Assignment
Only the lines below, from the one with "of states with" through the one with "least one pair", are to be written out, exactly.

Collected data
■ ■ ■ ■

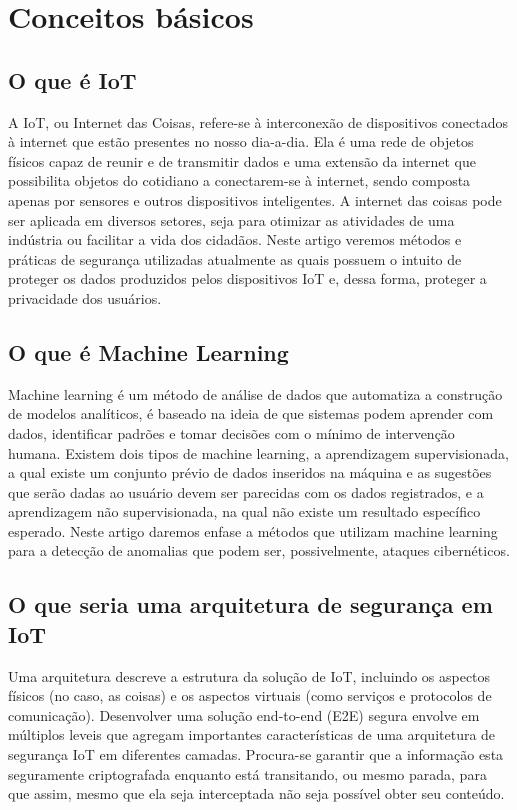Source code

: \documentclass[article,12pt]{abntex2}
\begin{document}
\section{Conceitos básicos}
\subsection{O que é IoT}
A IoT, ou Internet das Coisas, refere-se à interconexão de dispositivos conectados à internet que estão presentes no nosso dia-a-dia. Ela é uma rede de objetos físicos capaz de reunir e de transmitir dados e uma extensão da internet que possibilita objetos do cotidiano a conectarem-se à internet, sendo composta apenas por sensores e outros dispositivos inteligentes. A internet das coisas pode ser aplicada em diversos setores, seja para otimizar as atividades de uma indústria ou facilitar a vida dos cidadãos. Neste artigo veremos métodos e práticas de segurança utilizadas atualmente as quais possuem o intuito de proteger os dados produzidos pelos dispositivos IoT e, dessa forma, proteger a privacidade dos usuários.
\subsection{O que é Machine Learning}
Machine learning é um método de análise de dados que automatiza a construção de modelos analíticos, é baseado na ideia de que sistemas podem aprender com dados, identificar padrões e tomar decisões com o mínimo de intervenção humana. Existem dois tipos de machine learning, a aprendizagem supervisionada, a qual existe um conjunto prévio de dados inseridos na máquina e as sugestões que serão dadas ao usuário devem ser parecidas com os dados registrados, e a aprendizagem não supervisionada, na qual não existe um resultado específico esperado. Neste artigo daremos enfase a métodos que utilizam machine learning para a detecção de anomalias que podem ser, possivelmente, ataques cibernéticos.
\subsection{O que seria uma arquitetura de segurança em IoT}
Uma arquitetura descreve a estrutura da solução de IoT, incluindo os aspectos físicos (no caso, as coisas) e os aspectos virtuais (como serviços e protocolos de comunicação). Desenvolver uma solução end-to-end (E2E) segura envolve em múltiplos leveis que agregam importantes características de uma arquitetura de segurança IoT em diferentes camadas. Procura-se garantir que a informação esta seguramente criptografada enquanto está transitando, ou mesmo parada, para que assim, mesmo que ela seja interceptada não seja possível obter seu conteúdo.
\end{document}
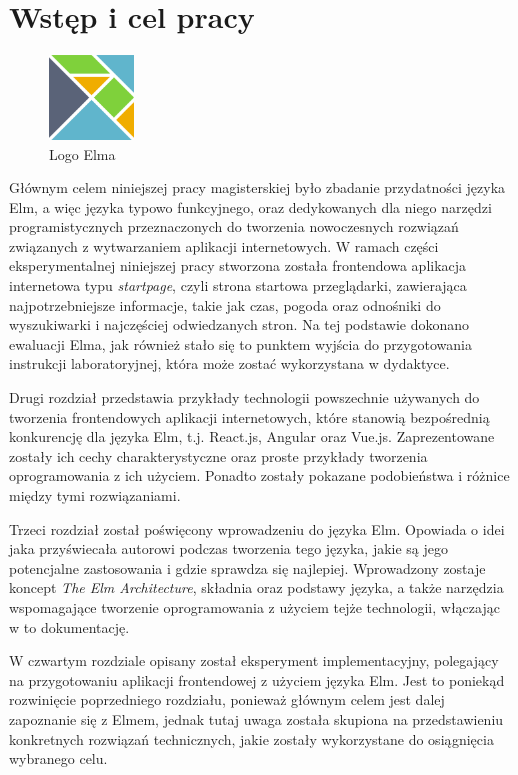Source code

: \documentclass[twoside,a4paper]{report}
\begin{document}
\chapter{Wstęp i cel pracy}
\begin{figure}
    \centering
    \includegraphics[width=0.2\textwidth]{img/elm_logo.png}
    \caption*{Logo Elma}\label{fig:elm_logo}
\end{figure}

Głównym celem niniejszej pracy magisterskiej było zbadanie przydatności języka Elm, a więc języka typowo funkcyjnego, oraz dedykowanych dla niego narzędzi programistycznych przeznaczonych do tworzenia nowoczesnych rozwiązań związanych z wytwarzaniem aplikacji internetowych.
W ramach części eksperymentalnej niniejszej pracy stworzona została frontendowa aplikacja internetowa typu \textit{startpage}, czyli strona startowa przeglądarki, zawierająca najpotrzebniejsze informacje, takie jak czas, pogoda oraz odnośniki do wyszukiwarki i najczęściej odwiedzanych stron. Na tej podstawie dokonano ewaluacji Elma, jak również stało się to punktem wyjścia do przygotowania instrukcji laboratoryjnej, która może zostać wykorzystana w dydaktyce.

Drugi rozdział przedstawia przykłady technologii powszechnie używanych do tworzenia frontendowych aplikacji internetowych, które stanowią bezpośrednią konkurencję dla języka Elm, t.j. React.js, Angular oraz Vue.js.
Zaprezentowane zostały ich cechy charakterystyczne oraz proste przykłady tworzenia oprogramowania z ich użyciem.
Ponadto zostały pokazane podobieństwa i różnice między tymi rozwiązaniami.

Trzeci rozdział został poświęcony wprowadzeniu do języka Elm.
Opowiada o idei jaka przyświecała autorowi podczas tworzenia tego języka, jakie są jego potencjalne zastosowania i gdzie sprawdza się najlepiej.
Wprowadzony zostaje koncept \textit{The Elm Architecture}, składnia oraz podstawy języka, a także narzędzia wspomagające tworzenie oprogramowania z użyciem tejże technologii, włączając w to dokumentację.

W czwartym rozdziale opisany został eksperyment implementacyjny, polegający na przygotowaniu aplikacji frontendowej z użyciem języka Elm.
Jest to poniekąd rozwinięcie poprzedniego rozdziału, ponieważ głównym celem jest dalej zapoznanie się z Elmem, jednak tutaj uwaga została skupiona na przedstawieniu konkretnych rozwiązań technicznych, jakie zostały wykorzystane do osiągnięcia wybranego celu.
\end{document}
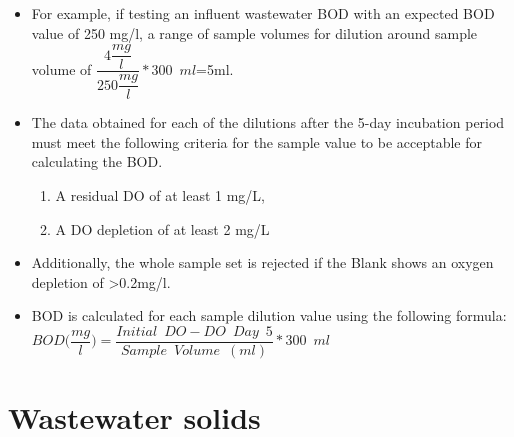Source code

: \begin{itemize}
\item For example, if testing an influent wastewater BOD with an expected BOD value of 250 mg/l, a range of sample volumes for dilution around sample volume of $\dfrac{4\dfrac{mg}{l}}{250 \dfrac{mg}{l}}*300 \enspace ml$=5ml.\\
\vspace{0.4cm}
\item The data obtained for each of the dilutions after the 5-day incubation period must meet the following criteria for the sample value to be acceptable for calculating the BOD.\\
\vspace{0.4cm}

\begin{enumerate}[1.]
\setlength\itemsep{1em}

\item A residual DO of at least 1 mg/L,
\item A DO depletion of at least 2 mg/L
\end{enumerate}
\vspace{0.4cm}
\item Additionally, the whole sample set is rejected if the Blank shows an oxygen depletion of >0.2mg/l.\\
\vspace{0.4cm}
\item BOD is calculated for each sample dilution value using the following formula:\\
\vspace{0.4cm}
\textbf{$BOD \Big(\dfrac{mg}{l}\Big) = \dfrac{Initial \enspace DO - DO \enspace Day \enspace 5}{Sample \enspace Volume \enspace (ml)}*300 \enspace ml$}\\



\end{itemize}
\vspace{0.4cm}
\section{Wastewater solids}

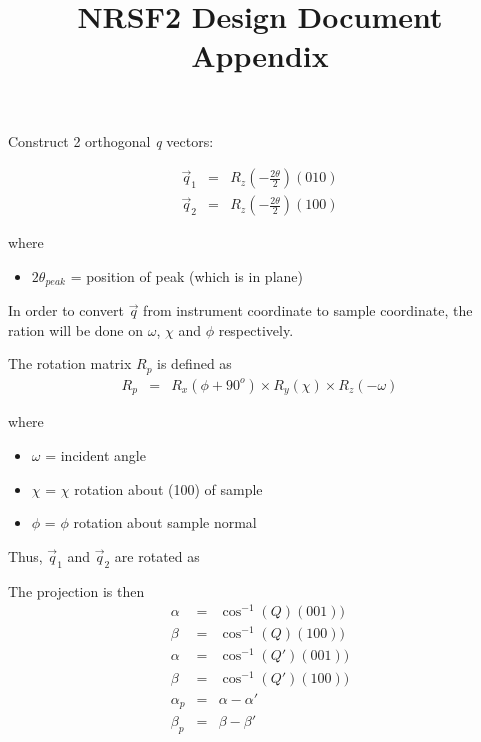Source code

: \documentclass[12pt,bezier,amstex]{report}  %
\title{NRSF2 Design Document Appendix}
\begin{document}
\maketitle

Construct 2 orthogonal {\it q} vectors:

\begin{eqnarray*}
\vec{q}_1 &=& 
	R_z (- \frac{2\theta}{2}) (010)  \\
\vec{q}_2 &=&
	R_z(-\frac{2\theta}{2}) (100)
\end{eqnarray*}

where 
\begin{itemize}
\item	$2\theta_{peak}$ = position of peak (which is in plane)
\end{itemize}

In order to convert $\vec{q}$ from instrument coordinate to sample coordinate, the ration will be done on
$\omega$, $\chi$ and $\phi$ respectively. 

The rotation matrix $R_p$ is defined as
\begin{eqnarray*}
R_p &=& R_x(\phi + 90^o) \times R_y(\chi) \times R_z(-\omega)
\end{eqnarray*}

where 
\begin{itemize}
\item	$\omega$ = incident angle
\item	$\chi$ = $\chi$ rotation about (100) of sample
\item	$\phi$ =  $\phi$ rotation about sample normal
\end{itemize}

Thus, $\vec{q}_1$ and $\vec{q}_2$ are rotated as


The projection is then
\begin{eqnarray*}
\alpha
	&=& \cos^{-1}(Q) (001))	\\
\beta
	&=& \cos^{-1}(Q) (100))	\\
\alpha
	&=& \cos^{-1}(Q\prime) (001))	\\
\beta
	&=& \cos^{-1}(Q\prime) (100))	\\
\alpha_p
	&=& \alpha - \alpha\prime	\\
\beta_p
	&=& \beta - \beta\prime
\end{eqnarray*}
\end{document}
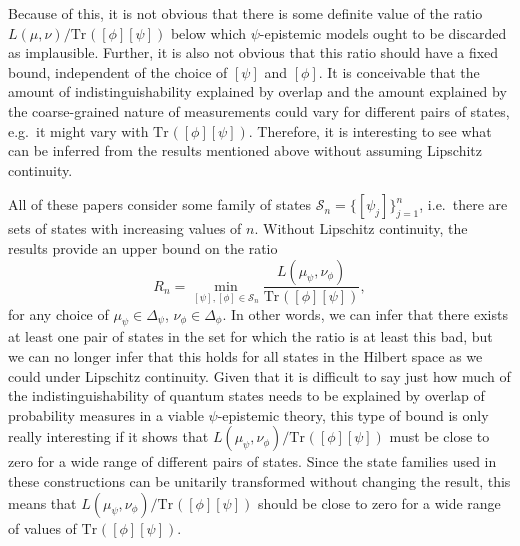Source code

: \documentclass[DIV=calc,paper=a4,fontsize=11pt,twocolumn]{scrartcl} %
\theoremstyle{definition}
\theoremstyle{plain}
\newcommand{\Proj}[1]{\ensuremath{\left [ #1 \right ]}}
\newcommand{\Tr}[2][]{\ensuremath{\text{Tr}_{#1} \left ( #2 \right )}}
\begin{document}
Because of this, it is not obvious that there is some definite value
of the ratio $L(\mu,\nu) / \Tr{\Proj{\phi}\Proj{\psi}}$ below which
$\psi$-epistemic models ought to be discarded as implausible.
Further, it is also not obvious that this ratio should have a fixed
bound, independent of the choice of $\Proj{\psi}$ and $\Proj{\phi}$.
It is conceivable that the amount of indistinguishability explained by
overlap and the amount explained by the coarse-grained nature of
measurements could vary for different pairs of states, e.g.\ it might
vary with $\Tr{\Proj{\phi}\Proj{\psi}}$.  Therefore, it is interesting
to see what can be inferred from the results mentioned above
\cite{Maroney2012, Barrett2013, Leifer2014, Branciard2014} without
assuming Lipschitz continuity.

All of these papers consider some family of states $\mathcal{S}_n =
\{\Proj{\psi_j}\}_{j=1}^n$, i.e.\ there are sets of states with
increasing values of $n$.  Without Lipschitz continuity, the results
provide an upper bound on the ratio
\begin{equation}
R_n = \min_{\Proj{\psi}, \Proj{\phi} \in \mathcal{S}_n}
\frac{L(\mu_{\psi},\nu_{\phi})}{\Tr{\Proj{\phi}\Proj{\psi}}},
\end{equation}
for any choice of $\mu_{\psi} \in \Delta_{\psi}$, $\nu_{\phi} \in
\Delta_{\phi}$.  In other words, we can infer that there exists at
least one pair of states in the set for which the ratio is at least
this bad, but we can no longer infer that this holds for all states in
the Hilbert space as we could under Lipschitz continuity.  Given that
it is difficult to say just how much of the indistinguishability of
quantum states needs to be explained by overlap of probability
measures in a viable $\psi$-epistemic theory, this type of bound is
only really interesting if it shows that
$L(\mu_{\psi},\nu_{\phi})/\Tr{\Proj{\phi}\Proj{\psi}}$ must be close
to zero for a wide range of different pairs of states.  Since the
state families used in these constructions can be unitarily
transformed without changing the result, this means that
$L(\mu_{\psi},\nu_{\phi})/\Tr{\Proj{\phi}\Proj{\psi}}$ should be close
to zero for a wide range of values of $\Tr{\Proj{\phi}\Proj{\psi}}$.
\end{document}
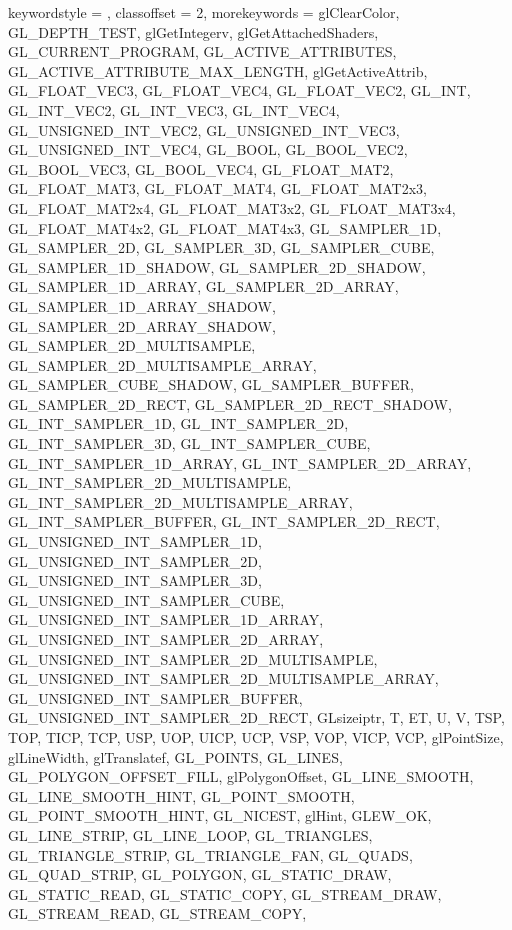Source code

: {{		keywordstyle = {\color[rgb]{0.0, 0.0, 0.70}},
		classoffset = 2,
		morekeywords = {
            glClearColor,
            GL_DEPTH_TEST,
        glGetIntegerv, 
        glGetAttachedShaders,
        GL_CURRENT_PROGRAM,
        GL_ACTIVE_ATTRIBUTES,
        GL_ACTIVE_ATTRIBUTE_MAX_LENGTH,
        glGetActiveAttrib,
        GL_FLOAT_VEC3,
        GL_FLOAT_VEC4,
        GL_FLOAT_VEC2,
        GL_INT,
        GL_INT_VEC2,
        GL_INT_VEC3,
        GL_INT_VEC4,
        GL_UNSIGNED_INT_VEC2,
        GL_UNSIGNED_INT_VEC3,
        GL_UNSIGNED_INT_VEC4,
        GL_BOOL,
        GL_BOOL_VEC2,
        GL_BOOL_VEC3,
        GL_BOOL_VEC4,
        GL_FLOAT_MAT2,
        GL_FLOAT_MAT3,
        GL_FLOAT_MAT4,
        GL_FLOAT_MAT2x3,
        GL_FLOAT_MAT2x4,
        GL_FLOAT_MAT3x2,
        GL_FLOAT_MAT3x4,
        GL_FLOAT_MAT4x2,
        GL_FLOAT_MAT4x3,
        GL_SAMPLER_1D,
        GL_SAMPLER_2D,
        GL_SAMPLER_3D,
        GL_SAMPLER_CUBE,
        GL_SAMPLER_1D_SHADOW,
        GL_SAMPLER_2D_SHADOW,
        GL_SAMPLER_1D_ARRAY,
        GL_SAMPLER_2D_ARRAY,
        GL_SAMPLER_1D_ARRAY_SHADOW,
        GL_SAMPLER_2D_ARRAY_SHADOW,
        GL_SAMPLER_2D_MULTISAMPLE,
        GL_SAMPLER_2D_MULTISAMPLE_ARRAY,
        GL_SAMPLER_CUBE_SHADOW,
        GL_SAMPLER_BUFFER,
        GL_SAMPLER_2D_RECT,
        GL_SAMPLER_2D_RECT_SHADOW,
        GL_INT_SAMPLER_1D,
        GL_INT_SAMPLER_2D,
        GL_INT_SAMPLER_3D,
        GL_INT_SAMPLER_CUBE,
        GL_INT_SAMPLER_1D_ARRAY,
        GL_INT_SAMPLER_2D_ARRAY,
        GL_INT_SAMPLER_2D_MULTISAMPLE,
        GL_INT_SAMPLER_2D_MULTISAMPLE_ARRAY,
        GL_INT_SAMPLER_BUFFER,
        GL_INT_SAMPLER_2D_RECT,
        GL_UNSIGNED_INT_SAMPLER_1D,
        GL_UNSIGNED_INT_SAMPLER_2D,
        GL_UNSIGNED_INT_SAMPLER_3D,
        GL_UNSIGNED_INT_SAMPLER_CUBE,
        GL_UNSIGNED_INT_SAMPLER_1D_ARRAY,
        GL_UNSIGNED_INT_SAMPLER_2D_ARRAY,
        GL_UNSIGNED_INT_SAMPLER_2D_MULTISAMPLE,
        GL_UNSIGNED_INT_SAMPLER_2D_MULTISAMPLE_ARRAY,
        GL_UNSIGNED_INT_SAMPLER_BUFFER,
        GL_UNSIGNED_INT_SAMPLER_2D_RECT,
        GLsizeiptr,
        T, ET, U, V, TSP, TOP, TICP, TCP, USP, UOP, UICP, UCP, VSP, VOP, VICP, VCP, glPointSize, glLineWidth, glTranslatef,
		GL_POINTS, GL_LINES, GL_POLYGON_OFFSET_FILL, glPolygonOffset, GL_LINE_SMOOTH, GL_LINE_SMOOTH_HINT, GL_POINT_SMOOTH, GL_POINT_SMOOTH_HINT, GL_NICEST, glHint, GLEW_OK, GL_LINE_STRIP, GL_LINE_LOOP, GL_TRIANGLES, GL_TRIANGLE_STRIP, GL_TRIANGLE_FAN, GL_QUADS, GL_QUAD_STRIP, GL_POLYGON,
		GL_STATIC_DRAW, GL_STATIC_READ, GL_STATIC_COPY,
		GL_STREAM_DRAW, GL_STREAM_READ, GL_STREAM_COPY,
}}}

■ ■ ■ ■

Expected output
\{\Proj{\psi_j}\}_{j=1}^n$, i.e.\ there are sets of states with
increasing values of $n$.  Without Lipschitz continuity, the results
provide an upper bound on the ratio
\begin{equation}
R_n = \min_{\Proj{\psi}, \Proj{\phi} \in \mathcal{S}_n}
\frac{L(\mu_{\psi},\nu_{\phi})}{\Tr{\Proj{\phi}\Proj{\psi}}},
\end{equation}
for any choice of $\mu_{\psi} \in \Delta_{\psi}$, $\nu_{\phi} \in
\Delta_{\phi}$.  In other words, we can infer that there exists at
least one pair of states in the set for which the ratio is at least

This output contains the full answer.